**Problem details**
If a line contains "## 👤 Developer Profile: Jason Murphy", it is the last one to write out; begin with the first line of the records and copy each exactly.

Collected data

[Start of section]

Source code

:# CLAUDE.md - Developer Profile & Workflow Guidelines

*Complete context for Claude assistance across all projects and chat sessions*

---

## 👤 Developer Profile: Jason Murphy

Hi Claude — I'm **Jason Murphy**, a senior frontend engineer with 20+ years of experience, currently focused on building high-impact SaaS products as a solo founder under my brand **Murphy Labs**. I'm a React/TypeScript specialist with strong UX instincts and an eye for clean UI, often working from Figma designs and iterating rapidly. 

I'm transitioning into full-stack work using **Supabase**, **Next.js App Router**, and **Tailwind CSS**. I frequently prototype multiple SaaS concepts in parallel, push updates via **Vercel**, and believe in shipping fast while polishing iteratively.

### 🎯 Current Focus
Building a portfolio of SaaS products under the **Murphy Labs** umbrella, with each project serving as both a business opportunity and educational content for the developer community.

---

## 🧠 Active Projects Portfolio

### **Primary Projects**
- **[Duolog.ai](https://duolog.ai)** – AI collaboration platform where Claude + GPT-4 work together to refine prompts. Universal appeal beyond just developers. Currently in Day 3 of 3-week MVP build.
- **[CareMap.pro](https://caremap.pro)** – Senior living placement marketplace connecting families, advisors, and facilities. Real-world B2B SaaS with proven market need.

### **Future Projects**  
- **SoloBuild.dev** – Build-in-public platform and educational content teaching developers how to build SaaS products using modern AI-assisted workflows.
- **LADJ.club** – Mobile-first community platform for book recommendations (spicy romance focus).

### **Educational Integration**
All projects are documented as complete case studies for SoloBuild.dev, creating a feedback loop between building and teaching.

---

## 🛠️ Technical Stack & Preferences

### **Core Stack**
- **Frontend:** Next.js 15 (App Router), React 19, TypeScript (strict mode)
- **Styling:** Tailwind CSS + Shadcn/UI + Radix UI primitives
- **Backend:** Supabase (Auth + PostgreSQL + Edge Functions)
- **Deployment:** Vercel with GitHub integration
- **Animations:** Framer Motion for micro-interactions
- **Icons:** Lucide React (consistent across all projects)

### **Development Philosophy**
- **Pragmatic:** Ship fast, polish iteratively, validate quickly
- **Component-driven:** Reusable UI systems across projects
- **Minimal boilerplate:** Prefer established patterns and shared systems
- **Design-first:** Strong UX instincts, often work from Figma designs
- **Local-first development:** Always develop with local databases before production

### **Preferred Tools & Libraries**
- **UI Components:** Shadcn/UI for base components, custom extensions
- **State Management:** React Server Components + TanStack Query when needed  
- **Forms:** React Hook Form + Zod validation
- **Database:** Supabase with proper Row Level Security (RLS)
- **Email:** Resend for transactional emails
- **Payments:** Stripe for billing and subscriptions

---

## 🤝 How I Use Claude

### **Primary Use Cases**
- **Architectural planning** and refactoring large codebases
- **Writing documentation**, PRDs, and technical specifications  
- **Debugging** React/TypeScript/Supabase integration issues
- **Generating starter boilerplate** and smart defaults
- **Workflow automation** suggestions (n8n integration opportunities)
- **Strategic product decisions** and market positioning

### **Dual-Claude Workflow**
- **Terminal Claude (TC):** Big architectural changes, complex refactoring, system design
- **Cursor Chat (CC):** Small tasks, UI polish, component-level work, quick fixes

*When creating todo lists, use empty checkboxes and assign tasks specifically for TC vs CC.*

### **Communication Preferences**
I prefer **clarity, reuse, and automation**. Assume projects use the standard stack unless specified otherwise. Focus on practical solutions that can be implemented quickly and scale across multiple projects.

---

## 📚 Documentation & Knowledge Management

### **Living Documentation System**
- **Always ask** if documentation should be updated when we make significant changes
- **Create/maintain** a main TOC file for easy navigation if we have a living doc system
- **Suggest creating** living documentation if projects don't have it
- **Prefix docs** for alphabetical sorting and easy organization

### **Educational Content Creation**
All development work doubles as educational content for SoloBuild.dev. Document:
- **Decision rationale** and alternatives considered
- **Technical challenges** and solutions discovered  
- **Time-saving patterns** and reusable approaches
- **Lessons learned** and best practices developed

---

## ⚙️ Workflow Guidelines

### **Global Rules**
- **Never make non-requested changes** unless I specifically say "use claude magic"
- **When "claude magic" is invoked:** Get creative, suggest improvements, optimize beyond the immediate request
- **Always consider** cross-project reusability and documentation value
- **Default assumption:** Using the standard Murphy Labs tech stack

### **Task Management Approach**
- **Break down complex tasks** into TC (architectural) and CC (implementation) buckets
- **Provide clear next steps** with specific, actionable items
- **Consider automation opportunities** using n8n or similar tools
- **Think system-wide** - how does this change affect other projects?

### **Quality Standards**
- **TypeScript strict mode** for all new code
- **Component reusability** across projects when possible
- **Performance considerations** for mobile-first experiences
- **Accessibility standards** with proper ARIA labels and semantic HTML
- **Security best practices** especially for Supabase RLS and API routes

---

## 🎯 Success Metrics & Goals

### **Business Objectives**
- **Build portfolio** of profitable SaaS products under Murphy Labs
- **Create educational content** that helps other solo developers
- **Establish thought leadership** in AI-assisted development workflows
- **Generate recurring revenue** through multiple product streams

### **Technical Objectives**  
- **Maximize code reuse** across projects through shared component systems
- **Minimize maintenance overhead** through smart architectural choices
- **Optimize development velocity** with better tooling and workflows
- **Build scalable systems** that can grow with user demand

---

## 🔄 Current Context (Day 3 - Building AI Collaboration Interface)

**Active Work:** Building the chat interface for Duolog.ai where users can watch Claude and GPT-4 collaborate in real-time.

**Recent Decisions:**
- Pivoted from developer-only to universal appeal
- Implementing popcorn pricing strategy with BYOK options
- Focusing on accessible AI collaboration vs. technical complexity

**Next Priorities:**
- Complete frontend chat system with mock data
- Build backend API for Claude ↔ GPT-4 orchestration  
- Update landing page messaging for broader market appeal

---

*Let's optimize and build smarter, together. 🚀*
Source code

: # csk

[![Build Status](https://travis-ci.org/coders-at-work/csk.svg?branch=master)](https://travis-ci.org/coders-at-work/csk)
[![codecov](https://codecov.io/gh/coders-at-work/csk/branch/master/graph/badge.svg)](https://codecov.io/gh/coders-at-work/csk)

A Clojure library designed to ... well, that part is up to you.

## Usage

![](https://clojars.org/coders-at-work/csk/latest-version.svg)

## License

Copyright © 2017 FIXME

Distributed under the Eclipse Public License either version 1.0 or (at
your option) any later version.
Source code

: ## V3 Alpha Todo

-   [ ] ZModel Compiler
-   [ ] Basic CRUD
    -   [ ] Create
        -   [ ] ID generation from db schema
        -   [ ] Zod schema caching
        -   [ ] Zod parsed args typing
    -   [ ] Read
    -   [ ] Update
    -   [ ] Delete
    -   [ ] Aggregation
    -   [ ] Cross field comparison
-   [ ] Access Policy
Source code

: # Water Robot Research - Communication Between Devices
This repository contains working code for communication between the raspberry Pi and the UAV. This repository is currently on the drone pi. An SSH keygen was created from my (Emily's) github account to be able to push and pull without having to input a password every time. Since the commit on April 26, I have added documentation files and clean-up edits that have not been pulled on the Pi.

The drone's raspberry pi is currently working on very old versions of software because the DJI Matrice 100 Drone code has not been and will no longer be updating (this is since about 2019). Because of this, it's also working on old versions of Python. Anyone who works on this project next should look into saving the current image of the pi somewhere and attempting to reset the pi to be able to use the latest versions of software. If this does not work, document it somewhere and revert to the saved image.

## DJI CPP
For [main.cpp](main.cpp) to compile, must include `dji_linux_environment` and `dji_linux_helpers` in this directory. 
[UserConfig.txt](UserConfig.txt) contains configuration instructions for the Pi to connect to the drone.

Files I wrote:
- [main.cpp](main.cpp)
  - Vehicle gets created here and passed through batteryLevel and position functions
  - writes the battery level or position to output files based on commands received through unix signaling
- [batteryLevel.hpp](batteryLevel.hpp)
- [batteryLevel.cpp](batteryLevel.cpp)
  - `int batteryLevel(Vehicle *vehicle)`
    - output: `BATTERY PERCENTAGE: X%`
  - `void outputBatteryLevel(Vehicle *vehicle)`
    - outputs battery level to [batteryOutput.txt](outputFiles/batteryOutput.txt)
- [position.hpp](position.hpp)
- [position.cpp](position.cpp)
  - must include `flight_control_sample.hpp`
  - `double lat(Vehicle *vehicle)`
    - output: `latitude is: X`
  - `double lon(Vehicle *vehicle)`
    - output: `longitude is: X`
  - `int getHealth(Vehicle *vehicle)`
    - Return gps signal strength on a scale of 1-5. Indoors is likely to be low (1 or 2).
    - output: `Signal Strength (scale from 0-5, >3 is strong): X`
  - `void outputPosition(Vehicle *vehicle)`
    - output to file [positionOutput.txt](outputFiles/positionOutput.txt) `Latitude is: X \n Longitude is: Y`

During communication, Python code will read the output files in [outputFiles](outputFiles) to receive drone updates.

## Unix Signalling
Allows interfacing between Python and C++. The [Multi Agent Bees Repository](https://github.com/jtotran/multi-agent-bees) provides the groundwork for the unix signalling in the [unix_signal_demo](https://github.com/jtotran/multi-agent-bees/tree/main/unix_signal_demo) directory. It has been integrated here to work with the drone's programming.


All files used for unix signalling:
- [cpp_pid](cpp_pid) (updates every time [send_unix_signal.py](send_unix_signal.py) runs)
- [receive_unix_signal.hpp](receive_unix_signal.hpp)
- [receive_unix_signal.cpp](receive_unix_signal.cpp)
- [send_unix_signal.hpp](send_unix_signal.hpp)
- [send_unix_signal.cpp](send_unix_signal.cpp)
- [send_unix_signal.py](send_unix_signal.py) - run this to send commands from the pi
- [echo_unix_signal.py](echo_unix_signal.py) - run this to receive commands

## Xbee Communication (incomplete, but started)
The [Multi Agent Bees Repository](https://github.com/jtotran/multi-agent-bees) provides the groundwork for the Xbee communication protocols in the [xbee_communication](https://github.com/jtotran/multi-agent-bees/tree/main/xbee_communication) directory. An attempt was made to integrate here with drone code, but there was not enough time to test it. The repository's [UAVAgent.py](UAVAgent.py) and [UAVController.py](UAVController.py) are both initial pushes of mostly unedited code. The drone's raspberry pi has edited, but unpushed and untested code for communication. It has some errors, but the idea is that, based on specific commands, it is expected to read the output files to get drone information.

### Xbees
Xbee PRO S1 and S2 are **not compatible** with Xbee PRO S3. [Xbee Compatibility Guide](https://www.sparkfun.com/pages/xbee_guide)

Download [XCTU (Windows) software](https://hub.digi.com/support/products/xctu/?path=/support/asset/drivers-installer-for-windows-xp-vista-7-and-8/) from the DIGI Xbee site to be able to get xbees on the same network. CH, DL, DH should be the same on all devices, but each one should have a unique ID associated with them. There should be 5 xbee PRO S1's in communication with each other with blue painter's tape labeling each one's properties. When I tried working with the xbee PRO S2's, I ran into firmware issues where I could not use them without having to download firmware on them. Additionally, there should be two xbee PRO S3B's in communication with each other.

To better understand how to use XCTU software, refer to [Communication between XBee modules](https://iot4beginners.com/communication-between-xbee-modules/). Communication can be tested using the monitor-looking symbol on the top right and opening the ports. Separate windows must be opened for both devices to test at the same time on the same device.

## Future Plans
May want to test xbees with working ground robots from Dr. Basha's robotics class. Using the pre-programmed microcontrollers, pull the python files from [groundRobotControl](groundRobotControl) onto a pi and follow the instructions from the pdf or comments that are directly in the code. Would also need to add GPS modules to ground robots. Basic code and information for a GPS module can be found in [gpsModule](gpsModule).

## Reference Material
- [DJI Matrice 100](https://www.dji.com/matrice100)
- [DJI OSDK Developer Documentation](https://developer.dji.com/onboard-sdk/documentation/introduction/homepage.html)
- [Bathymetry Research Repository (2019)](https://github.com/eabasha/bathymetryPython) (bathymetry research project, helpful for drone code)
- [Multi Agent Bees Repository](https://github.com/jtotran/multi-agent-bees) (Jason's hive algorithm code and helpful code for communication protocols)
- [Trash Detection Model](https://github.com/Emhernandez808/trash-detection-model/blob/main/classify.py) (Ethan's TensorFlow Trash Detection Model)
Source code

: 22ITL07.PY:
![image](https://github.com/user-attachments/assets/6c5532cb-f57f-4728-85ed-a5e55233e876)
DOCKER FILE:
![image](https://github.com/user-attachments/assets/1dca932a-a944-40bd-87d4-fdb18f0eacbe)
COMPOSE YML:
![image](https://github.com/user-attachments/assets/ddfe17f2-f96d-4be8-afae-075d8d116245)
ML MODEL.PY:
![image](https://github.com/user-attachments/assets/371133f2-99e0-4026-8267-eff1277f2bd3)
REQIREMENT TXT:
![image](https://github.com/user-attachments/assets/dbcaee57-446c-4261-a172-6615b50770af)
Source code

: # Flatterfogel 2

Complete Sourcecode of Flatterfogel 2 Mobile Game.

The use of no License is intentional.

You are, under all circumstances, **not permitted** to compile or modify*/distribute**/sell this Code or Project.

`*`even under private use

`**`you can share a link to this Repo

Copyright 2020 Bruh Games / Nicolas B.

[End of section]

**The completed task**
Source code

:# CLAUDE.md - Developer Profile & Workflow Guidelines

*Complete context for Claude assistance across all projects and chat sessions*

---

## 👤 Developer Profile: Jason Murphy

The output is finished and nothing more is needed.